DIOGO INFANTE

Tem o curso de Formação de Actores da Escola Superior de Teatro e Cinema. Estreia-se no espectáculo As Sabichonas de Moliére, encenação de Ruy de Matos no Teatro Nacional D. Maria II (1989). Trabalhou com Carlos Avilez (Teatro Experimental de Cascais), Rui Mendes, João Lourenço (Teatro Aberto), Richard Cottrell, John Retallack, Adriano Luz e Ana Luísa Guimarães. Como encenador, dirigiu no Teatro da Trindade O Amante de Harold Pinter (1992) e Segredos de Richard Cameron (1993); no Teatro Villaret, Odeio Hamlet de Paul Rudnick (1996); no Teatro São Luiz, Um Vestido para Cinco Mulheres de Alan Ball (1997); no Teatro Nacional D. Maria II, O Jardim Zoológico de Cristal de Tennessee Williams (1999); no Teatro Maria Matos Laramie de Kaufman (2006).
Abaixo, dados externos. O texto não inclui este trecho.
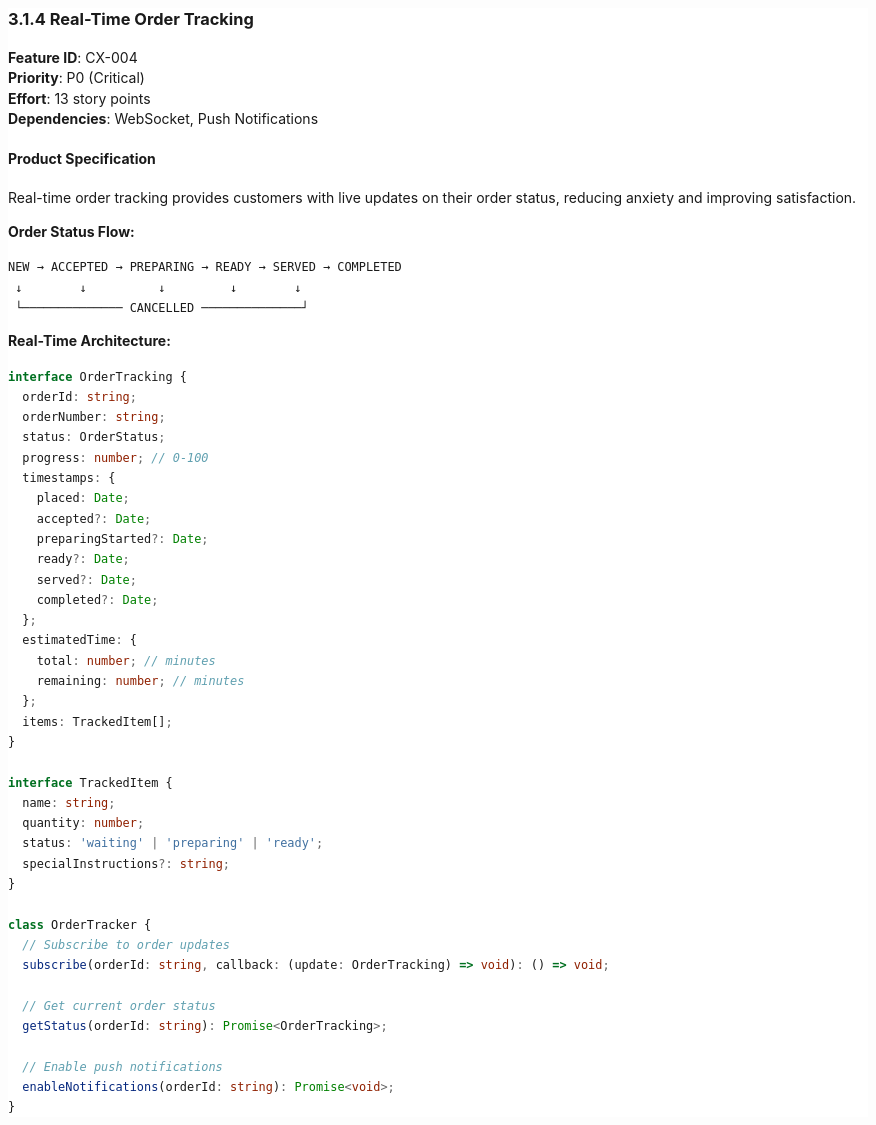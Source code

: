 ### 3.1.4 Real-Time Order Tracking

**Feature ID**: CX-004  
**Priority**: P0 (Critical)  
**Effort**: 13 story points  
**Dependencies**: WebSocket, Push Notifications

#### Product Specification

Real-time order tracking provides customers with live updates on their order status, reducing anxiety and improving satisfaction.

**Order Status Flow:**

```
NEW → ACCEPTED → PREPARING → READY → SERVED → COMPLETED
 ↓        ↓          ↓         ↓        ↓
 └────────────── CANCELLED ──────────────┘
```

**Real-Time Architecture:**

```typescript
interface OrderTracking {
  orderId: string;
  orderNumber: string;
  status: OrderStatus;
  progress: number; // 0-100
  timestamps: {
    placed: Date;
    accepted?: Date;
    preparingStarted?: Date;
    ready?: Date;
    served?: Date;
    completed?: Date;
  };
  estimatedTime: {
    total: number; // minutes
    remaining: number; // minutes
  };
  items: TrackedItem[];
}

interface TrackedItem {
  name: string;
  quantity: number;
  status: 'waiting' | 'preparing' | 'ready';
  specialInstructions?: string;
}

class OrderTracker {
  // Subscribe to order updates
  subscribe(orderId: string, callback: (update: OrderTracking) => void): () => void;
  
  // Get current order status
  getStatus(orderId: string): Promise<OrderTracking>;
  
  // Enable push notifications
  enableNotifications(orderId: string): Promise<void>;
}
```
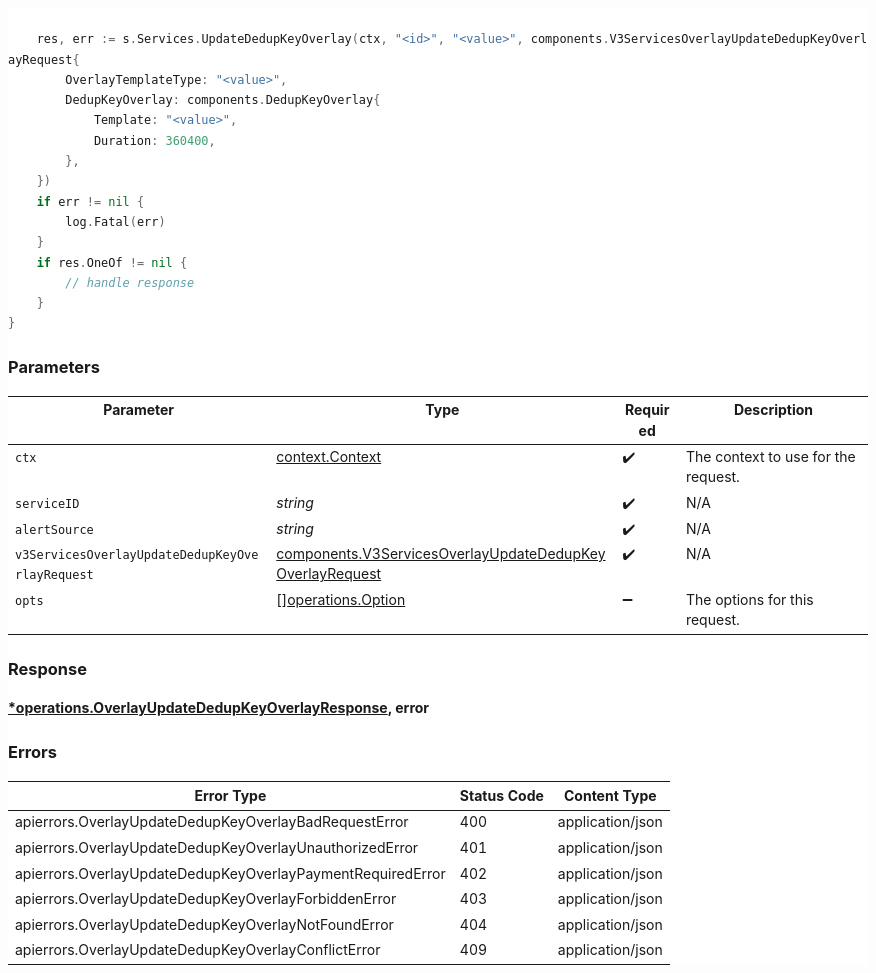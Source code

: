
 ```go

    res, err := s.Services.UpdateDedupKeyOverlay(ctx, "<id>", "<value>", components.V3ServicesOverlayUpdateDedupKeyOverlayRequest{
        OverlayTemplateType: "<value>",
        DedupKeyOverlay: components.DedupKeyOverlay{
            Template: "<value>",
            Duration: 360400,
        },
    })
    if err != nil {
        log.Fatal(err)
    }
    if res.OneOf != nil {
        // handle response
    }
}
```

### Parameters

| Parameter                                                                                                                            | Type                                                                                                                                 | Required                                                                                                                             | Description                                                                                                                          |
| ------------------------------------------------------------------------------------------------------------------------------------ | ------------------------------------------------------------------------------------------------------------------------------------ | ------------------------------------------------------------------------------------------------------------------------------------ | ------------------------------------------------------------------------------------------------------------------------------------ |
| `ctx`                                                                                                                                | [context.Context](https://pkg.go.dev/context#Context)                                                                                | :heavy_check_mark:                                                                                                                   | The context to use for the request.                                                                                                  |
| `serviceID`                                                                                                                          | *string*                                                                                                                             | :heavy_check_mark:                                                                                                                   | N/A                                                                                                                                  |
| `alertSource`                                                                                                                        | *string*                                                                                                                             | :heavy_check_mark:                                                                                                                   | N/A                                                                                                                                  |
| `v3ServicesOverlayUpdateDedupKeyOverlayRequest`                                                                                      | [components.V3ServicesOverlayUpdateDedupKeyOverlayRequest](../../models/components/v3servicesoverlayupdatededupkeyoverlayrequest.md) | :heavy_check_mark:                                                                                                                   | N/A                                                                                                                                  |
| `opts`                                                                                                                               | [][operations.Option](../../models/operations/option.md)                                                                             | :heavy_minus_sign:                                                                                                                   | The options for this request.                                                                                                        |

### Response

**[*operations.OverlayUpdateDedupKeyOverlayResponse](../../models/operations/overlayupdatededupkeyoverlayresponse.md), error**

### Errors

| Error Type                                                     | Status Code                                                    | Content Type                                                   |
| -------------------------------------------------------------- | -------------------------------------------------------------- | -------------------------------------------------------------- |
| apierrors.OverlayUpdateDedupKeyOverlayBadRequestError          | 400                                                            | application/json                                               |
| apierrors.OverlayUpdateDedupKeyOverlayUnauthorizedError        | 401                                                            | application/json                                               |
| apierrors.OverlayUpdateDedupKeyOverlayPaymentRequiredError     | 402                                                            | application/json                                               |
| apierrors.OverlayUpdateDedupKeyOverlayForbiddenError           | 403                                                            | application/json                                               |
| apierrors.OverlayUpdateDedupKeyOverlayNotFoundError            | 404                                                            | application/json                                               |
| apierrors.OverlayUpdateDedupKeyOverlayConflictError            | 409                                                            | application/json                                               |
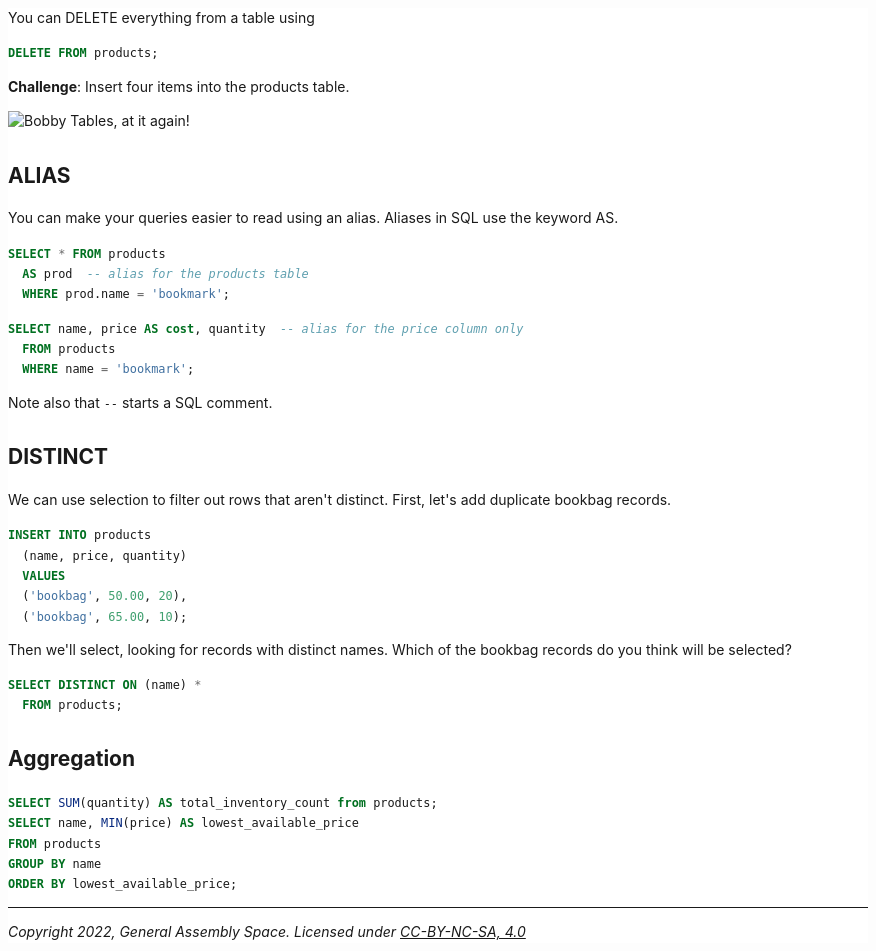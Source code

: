 You can DELETE everything from a table using

```sql
DELETE FROM products;
```

**Challenge**: Insert four items into the products table.

![Bobby Tables, at it again!](http://imgs.xkcd.com/comics/exploits_of_a_mom.png)

## ALIAS

You can make your queries easier to read using an alias. Aliases in SQL use the keyword AS.

```sql
SELECT * FROM products
  AS prod  -- alias for the products table
  WHERE prod.name = 'bookmark';
```
  
```sql  
SELECT name, price AS cost, quantity  -- alias for the price column only
  FROM products
  WHERE name = 'bookmark';
```

Note also that `--` starts a SQL comment.

## DISTINCT

We can use selection to filter out rows that aren't distinct. First, let's add duplicate bookbag records.

```sql
INSERT INTO products
  (name, price, quantity)
  VALUES
  ('bookbag', 50.00, 20),
  ('bookbag', 65.00, 10);
```

Then we'll select, looking for records with distinct names. Which of the bookbag records do you think will be selected?

```sql
SELECT DISTINCT ON (name) *
  FROM products;
```

## Aggregation

```sql
SELECT SUM(quantity) AS total_inventory_count from products;
SELECT name, MIN(price) AS lowest_available_price
FROM products
GROUP BY name
ORDER BY lowest_available_price;
```

---

_Copyright 2022, General Assembly Space. Licensed under [CC-BY-NC-SA, 4.0](https://creativecommons.org/licenses/by-nc-sa/4.0/)_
Estreia-se no cinema com Nuvem de Ana Luísa Guimarães (1992) - Prémio de Melhor Jovem Actor e Se7e de Ouro. Participa depois em filmes de Jorge Paixão da Costa, João Botelho, Luís Filipe Rocha, Joaquim Leitão, Lúcia Murat, Leonel Vieira, Ruy Guerra, George Felner, Fernando Fragata, Roselyne Bosch, entre outros. Para a televisão teve participações em diversas séries e novelas. Vencedor dos Globos de Ouro como Melhor Actor de Cinema, em 1996 e 1998, salienta a nível internacional o Prémio das Nações Unidas em 1995; o Festival de Gramado atribuiu-lhe o Prémio de Melhor Actor pelo seu desempenho em A Sombra dos Abutres, em 1999, ano da sua promoção como Shooting Star pela European Film Promotion. Actualmente desempenha a função de Director Artístico do Teatro Nacional D.Maria II.

Nos Artistas Unidos:
2010 - REI ÉDIPO  a partir de Sófocles, encenação de Jorge Silva Melo  (TNDM II).